Vet Comp Orthop Traumatol 2014; 27(01): 27-35
DOI: 10.3415/VCOT-12-06-0069
Original Research
Schattauer GmbH

Intra-oral mandibular sagittal osteotomy technique to correct mandibular distocclusion and mesio-occlusion

Study in canine cadavers
V. G. G. Carvalho
1   Brazilian Veterinary Dental Association, São Paulo, Brazil
,
M. A. Gioso
1   Brazilian Veterinary Dental Association, São Paulo, Brazil
2   Department of Surgery, Comparative Dental Laboratory, School of Veterinary Medicine, University of São Paulo (USP), São Paulo, Brazil
,
P. E. G. Carvalho
3   Department of Orthodontics, School of Dentistry, University of São Paulo City (UNICID), São Paulo, Brazil
,
F. P. Cunha
2   Department of Surgery, Comparative Dental Laboratory, School of Veterinary Medicine, University of São Paulo (USP), São Paulo, Brazil
,
L. A. V. Martinez
2   Department of Surgery, Comparative Dental Laboratory, School of Veterinary Medicine, University of São Paulo (USP), São Paulo, Brazil
,
L. S. Lemos
3   Department of Orthodontics, School of Dentistry, University of São Paulo City (UNICID), São Paulo, Brazil
› Author Affiliations
Further Information

Publication History

Received 01 June 2012

Accepted 19 August 2013

Publication Date:
19 December 2017 (online)

Summary

Skeletal malocclusions may be due to disturbances in the growth of the mandible or maxilla.
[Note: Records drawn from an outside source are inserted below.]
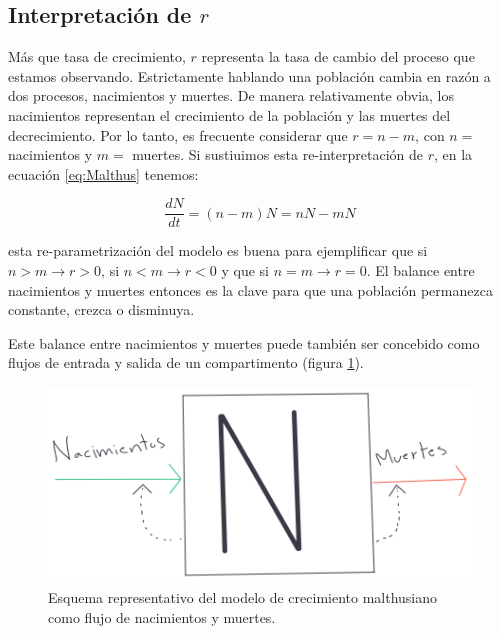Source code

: \documentclass[
]{book}
\begin{document}
\hypertarget{interpretaciuxf3n-de-r}{%
\subsection{\texorpdfstring{Interpretación de \(r\)}{Interpretación de r}}\label{interpretaciuxf3n-de-r}}

Más que tasa de crecimiento, \(r\) representa la tasa de cambio del proceso que estamos observando. Estrictamente hablando una población cambia en razón a dos procesos, nacimientos y muertes. De manera relativamente obvia, los nacimientos representan el crecimiento de la población y las muertes del decrecimiento. Por lo tanto, es frecuente considerar que \(r = n - m\), con \(n=\) nacimientos y \(m=\) muertes. Si sustiuimos esta re-interpretación de \(r\), en la ecuación \eqref{eq:Malthus} tenemos:

\begin{equation}
    \frac{dN}{dt} = (n - m)N = nN - mN
\end{equation}

esta re-parametrización del modelo es buena para ejemplificar que si \(n > m \rightarrow r>0\), si \(n < m \rightarrow r < 0\) y que si \(n = m \rightarrow r = 0\). El balance entre nacimientos y muertes entonces es la clave para que una población permanezca constante, crezca o disminuya.

Este balance entre nacimientos y muertes puede también ser concebido como flujos de entrada y salida de un compartimento (figura \ref{fig:nacim-muert}).

\begin{figure}

{\centering \includegraphics[width=12.42in]{Unidad-IV/Malthus-nacim-muert} 

}

\caption{Esquema representativo del modelo de crecimiento malthusiano como flujo de nacimientos y muertes.}\label{fig:nacim-muert}
\end{figure}
\end{document}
In most cases, discomfort is the result of tooth-to-tooth malocclusion or tooth-to-softtissue contact. Currently, in veterinary medicine, these problems are treated palliatively. In humans, orthognathic surgery is indicated to correct severe skeletal malocclusions, offering aesthetic and functional benefits to the patients. This research evaluated the effects of an intra-oral mandibular sagittal split osteotomy in 20 dog cadavers with skeletal malocclusion. After sagittal osteotomy and mandibular repositioning, the osteotomies were fixed with titanium mini-plates and 1.5 mm diameter screws or 1.5 mm bicortical screws. The statistical analysis revealed a significant occlusion difference in the treated cadavers (Wilcoxon test, p <0.05). In 19/20 cadavers there was correction of the angular osteotomy while the mandibular alveolar vessels and nerve were preserved during osteotomy and fixation in all cadavers. In conclusion, intra-oral mandible sagittal osteotomy allowed correction of malocclusion in cadavers. However, it would be important to prepare a preoperative orthodontic-surgical treatment plan to obtain a satisfactory occlusion during the surgery in clinical patients.